We are now putting up on the site the complete text of the piece on Nature from Keywords, published in 1976. It begins, ‘Nature is perhaps the most complex word in the language’; five full pages, as dense and rich-as-treacle.  This is merely to demonstrate to gardeners (far better than anything I can do myself)  that a hundred other disciplines, in fields bearing much more directly on ‘real’ life, have been wrestling with the dangers, and the opportunities, of the multiple meanings of nature.  The gardening world seems to regard nature – both the thing and the idea – as their own special property, and one that is still best discussed in the terms established by Pope and Burke.
 
On Tesco car parks: surely these are the greatest modern failure of the landscape profession? I’d be very proud if the only contribution of the Hadspen project was to offer an advance in our approach to, and execution of, something so generally awful. I’d like to explore the parallel you suggest.
 
And I am a bit mystified by the insistence, towards the end of your letter, that garden and landscape should be considered separately. This seems to render what you had been saying of Foreign Office’s written piece irrelevant, at least as a critique of their project. Besides, the 18th Century makes no distinction between the two - it was all garden; what has changed, and when, to make you feel that the two are separate? And is this part of the problem?
 
Your formula of the gardener ‘creating paradises’ does raise more questions than it answers. It is at once too generic to be useful as a design idea, and too subjectively personal to tell us what it is that a garden designer, in this vicarious role, can actually contribute . Other people’s paradises? And whose – the gardener’s, the owner’s, the visitor’s? Each to his own  would serve very well as a motto for most modern gardening practice.  
  
As ever, it is Pope who formulates the problem first and best: ’no public professors of gardening (any more than any public professors of virtue) are equal to the Private practisers of it.’

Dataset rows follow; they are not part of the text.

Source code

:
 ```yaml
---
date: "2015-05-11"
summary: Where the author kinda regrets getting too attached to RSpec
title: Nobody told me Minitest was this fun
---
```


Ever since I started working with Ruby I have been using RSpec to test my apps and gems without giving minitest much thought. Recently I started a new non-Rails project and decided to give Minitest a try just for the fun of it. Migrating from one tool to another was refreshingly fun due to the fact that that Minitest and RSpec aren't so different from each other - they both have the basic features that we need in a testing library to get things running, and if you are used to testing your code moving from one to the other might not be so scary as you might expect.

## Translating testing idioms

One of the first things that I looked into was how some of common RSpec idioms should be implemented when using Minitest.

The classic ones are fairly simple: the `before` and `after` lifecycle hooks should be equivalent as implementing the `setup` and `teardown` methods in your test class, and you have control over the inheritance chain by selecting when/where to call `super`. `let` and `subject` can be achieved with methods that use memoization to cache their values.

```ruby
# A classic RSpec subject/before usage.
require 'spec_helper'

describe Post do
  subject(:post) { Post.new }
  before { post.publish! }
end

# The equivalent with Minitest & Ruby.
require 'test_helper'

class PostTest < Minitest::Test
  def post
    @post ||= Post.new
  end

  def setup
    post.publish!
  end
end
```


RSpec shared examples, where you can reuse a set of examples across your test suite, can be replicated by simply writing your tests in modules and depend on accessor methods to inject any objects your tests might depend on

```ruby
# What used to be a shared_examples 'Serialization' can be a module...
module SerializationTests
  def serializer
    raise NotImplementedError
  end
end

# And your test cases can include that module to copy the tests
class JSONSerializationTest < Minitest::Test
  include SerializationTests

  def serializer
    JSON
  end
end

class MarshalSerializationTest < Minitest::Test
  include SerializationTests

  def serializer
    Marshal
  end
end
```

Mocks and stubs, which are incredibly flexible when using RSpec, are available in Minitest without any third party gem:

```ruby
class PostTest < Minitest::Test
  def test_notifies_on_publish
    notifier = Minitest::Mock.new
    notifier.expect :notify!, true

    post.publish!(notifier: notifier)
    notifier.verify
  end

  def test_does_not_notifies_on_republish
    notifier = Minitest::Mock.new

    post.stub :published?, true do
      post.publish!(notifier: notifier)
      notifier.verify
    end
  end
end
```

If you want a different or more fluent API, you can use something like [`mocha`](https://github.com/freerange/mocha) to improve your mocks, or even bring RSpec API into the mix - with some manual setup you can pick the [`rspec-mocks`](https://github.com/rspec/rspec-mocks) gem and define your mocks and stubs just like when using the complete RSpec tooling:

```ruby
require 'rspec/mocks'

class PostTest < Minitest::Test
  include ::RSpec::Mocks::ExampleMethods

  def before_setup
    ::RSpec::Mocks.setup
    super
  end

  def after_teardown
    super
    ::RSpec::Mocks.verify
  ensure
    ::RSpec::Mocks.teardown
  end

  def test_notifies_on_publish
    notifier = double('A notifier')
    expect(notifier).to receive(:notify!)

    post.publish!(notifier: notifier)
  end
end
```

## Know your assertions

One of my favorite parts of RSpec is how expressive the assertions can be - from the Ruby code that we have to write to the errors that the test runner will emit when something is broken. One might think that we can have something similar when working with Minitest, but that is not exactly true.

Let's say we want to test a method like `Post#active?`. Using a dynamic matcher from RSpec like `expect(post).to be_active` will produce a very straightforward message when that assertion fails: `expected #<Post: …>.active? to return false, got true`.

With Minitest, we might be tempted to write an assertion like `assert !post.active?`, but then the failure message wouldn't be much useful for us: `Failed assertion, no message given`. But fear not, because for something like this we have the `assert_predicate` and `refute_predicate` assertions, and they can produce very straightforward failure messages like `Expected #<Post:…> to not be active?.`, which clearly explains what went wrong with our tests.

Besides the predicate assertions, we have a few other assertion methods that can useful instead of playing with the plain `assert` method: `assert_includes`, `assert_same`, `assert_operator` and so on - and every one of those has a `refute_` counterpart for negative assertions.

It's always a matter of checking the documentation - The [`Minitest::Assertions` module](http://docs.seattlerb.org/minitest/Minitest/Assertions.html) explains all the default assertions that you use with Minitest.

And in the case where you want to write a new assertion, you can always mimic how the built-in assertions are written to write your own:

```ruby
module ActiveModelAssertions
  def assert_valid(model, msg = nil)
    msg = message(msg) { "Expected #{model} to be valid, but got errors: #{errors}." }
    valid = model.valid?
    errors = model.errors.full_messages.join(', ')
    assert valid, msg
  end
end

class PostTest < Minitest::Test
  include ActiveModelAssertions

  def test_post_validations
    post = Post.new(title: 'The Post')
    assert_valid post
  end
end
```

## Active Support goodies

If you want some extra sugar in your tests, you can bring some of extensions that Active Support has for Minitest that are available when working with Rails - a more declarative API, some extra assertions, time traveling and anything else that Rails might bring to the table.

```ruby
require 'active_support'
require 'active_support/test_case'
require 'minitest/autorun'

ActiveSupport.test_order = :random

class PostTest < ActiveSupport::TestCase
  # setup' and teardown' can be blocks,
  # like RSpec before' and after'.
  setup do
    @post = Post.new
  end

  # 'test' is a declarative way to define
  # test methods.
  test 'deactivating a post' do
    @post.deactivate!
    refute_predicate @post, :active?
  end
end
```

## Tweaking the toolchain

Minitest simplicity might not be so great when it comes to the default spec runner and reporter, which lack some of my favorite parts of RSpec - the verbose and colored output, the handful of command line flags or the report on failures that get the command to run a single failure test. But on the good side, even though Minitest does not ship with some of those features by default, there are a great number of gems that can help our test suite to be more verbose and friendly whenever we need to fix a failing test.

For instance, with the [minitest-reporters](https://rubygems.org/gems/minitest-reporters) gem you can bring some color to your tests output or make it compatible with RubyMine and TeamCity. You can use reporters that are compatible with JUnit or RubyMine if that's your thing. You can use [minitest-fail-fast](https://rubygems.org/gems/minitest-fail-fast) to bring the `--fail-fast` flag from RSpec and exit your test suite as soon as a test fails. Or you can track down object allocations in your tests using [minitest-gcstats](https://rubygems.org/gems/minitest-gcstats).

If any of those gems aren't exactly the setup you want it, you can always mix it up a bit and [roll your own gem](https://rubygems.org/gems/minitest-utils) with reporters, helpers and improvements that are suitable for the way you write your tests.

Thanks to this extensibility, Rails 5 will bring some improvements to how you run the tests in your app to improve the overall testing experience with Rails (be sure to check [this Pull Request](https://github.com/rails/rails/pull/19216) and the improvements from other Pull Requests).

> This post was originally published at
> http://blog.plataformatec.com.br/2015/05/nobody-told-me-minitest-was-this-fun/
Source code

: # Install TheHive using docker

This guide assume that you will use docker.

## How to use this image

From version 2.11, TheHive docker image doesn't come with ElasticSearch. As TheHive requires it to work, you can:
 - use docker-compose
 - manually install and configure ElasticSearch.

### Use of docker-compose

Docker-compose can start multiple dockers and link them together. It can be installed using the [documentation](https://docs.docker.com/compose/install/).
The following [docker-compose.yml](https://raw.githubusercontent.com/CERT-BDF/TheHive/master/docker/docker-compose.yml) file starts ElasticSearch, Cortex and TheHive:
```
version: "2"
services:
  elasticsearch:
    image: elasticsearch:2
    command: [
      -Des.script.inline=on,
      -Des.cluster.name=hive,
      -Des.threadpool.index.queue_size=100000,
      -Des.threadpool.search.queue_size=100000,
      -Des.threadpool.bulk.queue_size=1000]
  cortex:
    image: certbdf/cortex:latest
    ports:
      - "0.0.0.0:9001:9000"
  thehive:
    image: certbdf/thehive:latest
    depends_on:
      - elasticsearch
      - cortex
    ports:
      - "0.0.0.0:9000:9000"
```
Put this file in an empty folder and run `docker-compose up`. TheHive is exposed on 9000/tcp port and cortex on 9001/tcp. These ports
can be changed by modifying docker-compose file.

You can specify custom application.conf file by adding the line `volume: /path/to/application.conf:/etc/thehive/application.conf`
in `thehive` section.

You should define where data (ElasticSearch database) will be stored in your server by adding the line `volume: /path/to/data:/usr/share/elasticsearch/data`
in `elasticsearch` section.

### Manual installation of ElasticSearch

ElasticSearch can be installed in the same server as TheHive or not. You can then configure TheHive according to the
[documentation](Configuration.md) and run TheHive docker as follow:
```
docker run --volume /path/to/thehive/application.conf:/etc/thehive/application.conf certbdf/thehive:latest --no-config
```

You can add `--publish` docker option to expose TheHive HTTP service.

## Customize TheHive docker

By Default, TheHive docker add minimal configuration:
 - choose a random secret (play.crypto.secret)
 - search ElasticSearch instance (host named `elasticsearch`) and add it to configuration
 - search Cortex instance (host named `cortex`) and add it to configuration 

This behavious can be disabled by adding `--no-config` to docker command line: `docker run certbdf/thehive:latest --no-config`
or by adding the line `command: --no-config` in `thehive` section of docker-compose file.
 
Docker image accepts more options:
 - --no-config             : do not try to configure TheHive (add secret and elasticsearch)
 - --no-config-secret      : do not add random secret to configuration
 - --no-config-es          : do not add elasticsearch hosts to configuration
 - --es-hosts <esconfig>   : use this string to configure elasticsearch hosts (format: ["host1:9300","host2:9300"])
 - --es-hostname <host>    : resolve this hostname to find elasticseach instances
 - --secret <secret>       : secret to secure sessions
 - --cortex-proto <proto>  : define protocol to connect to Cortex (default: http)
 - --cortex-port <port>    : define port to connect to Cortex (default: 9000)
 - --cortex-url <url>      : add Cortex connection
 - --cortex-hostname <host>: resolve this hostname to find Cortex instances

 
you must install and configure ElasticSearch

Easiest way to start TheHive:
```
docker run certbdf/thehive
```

This question of vicariousness does remain the great unanswered; even, the great unaddressed. I’m astonished by the extent to which this is what this project has been ‘about’, at least so far.
 
My impression is that landscape and garden designers in private practice, and their clients, are still operating on the model invented by Repton. Clearly a man in the right place at the right time, although one should not understate his pragmatic conservatism as a useful way of inserting himself between a changing market and a public discourse that was a bit out of control. These are moments -Jekyll/Lutyens was another- when the professionals can lead rather than respond, but if only they know what is going on.

Climate change, genetic modification, pressure in Northern Europe for housing (let alone gardening) land, changes in the agricultural intervention regime that make farmers into gardeners, a huge rise in popular gardening and garden visiting, makeover tv……. There is enough in this list to suggest that gardening may be at another such moment of transition.
For six months I have been corresponding with a UK garden designers both on very abstract, and very specific, topics to do with making gardens. And yet these subjects have not been raised.
 
To be fair, both Noel Kingsbury and Kim Wilkie have mentioned them in conversation; so we may well be talking here as much about the over-literary format of the website itself as about the bunker mentality of the gardenists.
Either way, it is time to move on.
 
As a positive challenge (and one way that I can illustrate my unease)  I will quote Gilles Clements’s proposition from La Sagesse du Jardinier: ’Regarder pourrait etre la plus juste facon de jardinier demain.’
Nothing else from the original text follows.